• TRY IT: Reproduce the whole listing that follows, character for character, and drop the images.

• DATA FOR THIS TASK:

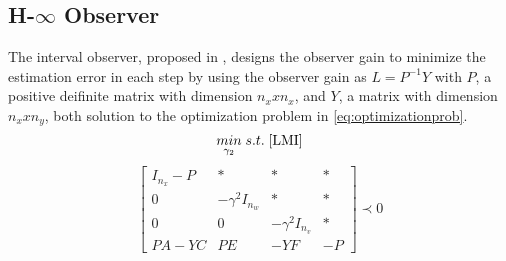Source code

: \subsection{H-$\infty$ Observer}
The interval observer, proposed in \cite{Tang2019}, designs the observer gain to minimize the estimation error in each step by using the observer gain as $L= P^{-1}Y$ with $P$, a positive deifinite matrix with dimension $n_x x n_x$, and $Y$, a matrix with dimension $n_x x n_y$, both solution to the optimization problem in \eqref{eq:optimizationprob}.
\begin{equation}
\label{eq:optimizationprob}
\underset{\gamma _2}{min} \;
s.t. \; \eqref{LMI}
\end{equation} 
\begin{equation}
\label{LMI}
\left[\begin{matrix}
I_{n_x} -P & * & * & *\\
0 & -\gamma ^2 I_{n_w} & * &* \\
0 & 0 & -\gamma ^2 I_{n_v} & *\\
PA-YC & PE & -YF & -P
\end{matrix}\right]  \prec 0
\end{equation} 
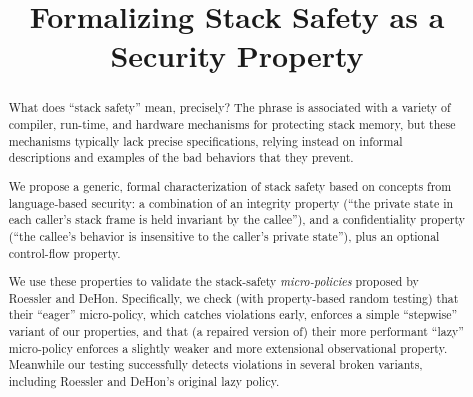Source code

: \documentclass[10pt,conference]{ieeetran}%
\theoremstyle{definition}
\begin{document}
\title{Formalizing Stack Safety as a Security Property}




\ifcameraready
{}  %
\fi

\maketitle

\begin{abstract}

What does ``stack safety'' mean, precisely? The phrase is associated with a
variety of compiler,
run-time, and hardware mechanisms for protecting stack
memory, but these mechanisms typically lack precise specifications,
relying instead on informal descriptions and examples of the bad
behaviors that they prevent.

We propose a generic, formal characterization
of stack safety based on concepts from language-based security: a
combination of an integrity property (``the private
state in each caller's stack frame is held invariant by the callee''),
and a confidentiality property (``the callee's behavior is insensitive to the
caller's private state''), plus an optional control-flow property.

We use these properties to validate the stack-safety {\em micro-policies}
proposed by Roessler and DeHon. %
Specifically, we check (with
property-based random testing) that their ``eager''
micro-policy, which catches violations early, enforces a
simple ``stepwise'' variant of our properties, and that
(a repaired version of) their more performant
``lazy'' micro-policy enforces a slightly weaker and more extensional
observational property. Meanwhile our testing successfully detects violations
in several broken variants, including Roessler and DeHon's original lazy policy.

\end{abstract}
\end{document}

• ANSWER FOR THE TASK:
Source code

: \subsection{H-$\infty$ Observer}
The interval observer, proposed in \cite{Tang2019}, designs the observer gain to minimize the estimation error in each step by using the observer gain as $L= P^{-1}Y$ with $P$, a positive deifinite matrix with dimension $n_x x n_x$, and $Y$, a matrix with dimension $n_x x n_y$, both solution to the optimization problem in \eqref{eq:optimizationprob}.
\begin{equation}
\label{eq:optimizationprob}
\underset{\gamma _2}{min} \;
s.t. \; \eqref{LMI}
\end{equation} 
\begin{equation}
\label{LMI}
\left[\begin{matrix}
I_{n_x} -P & * & * & *\\
0 & -\gamma ^2 I_{n_w} & * &* \\
0 & 0 & -\gamma ^2 I_{n_v} & *\\
PA-YC & PE & -YF & -P
\end{matrix}\right]  \prec 0
\end{equation} 
Source code

: \documentclass[10pt,conference]{ieeetran}%
\theoremstyle{definition}
\begin{document}
\title{Formalizing Stack Safety as a Security Property}




\ifcameraready
{}  %
\fi

\maketitle

\begin{abstract}

What does ``stack safety'' mean, precisely? The phrase is associated with a
variety of compiler,
run-time, and hardware mechanisms for protecting stack
memory, but these mechanisms typically lack precise specifications,
relying instead on informal descriptions and examples of the bad
behaviors that they prevent.

We propose a generic, formal characterization
of stack safety based on concepts from language-based security: a
combination of an integrity property (``the private
state in each caller's stack frame is held invariant by the callee''),
and a confidentiality property (``the callee's behavior is insensitive to the
caller's private state''), plus an optional control-flow property.

We use these properties to validate the stack-safety {\em micro-policies}
proposed by Roessler and DeHon. %
Specifically, we check (with
property-based random testing) that their ``eager''
micro-policy, which catches violations early, enforces a
simple ``stepwise'' variant of our properties, and that
(a repaired version of) their more performant
``lazy'' micro-policy enforces a slightly weaker and more extensional
observational property. Meanwhile our testing successfully detects violations
in several broken variants, including Roessler and DeHon's original lazy policy.

\end{abstract}
\end{document}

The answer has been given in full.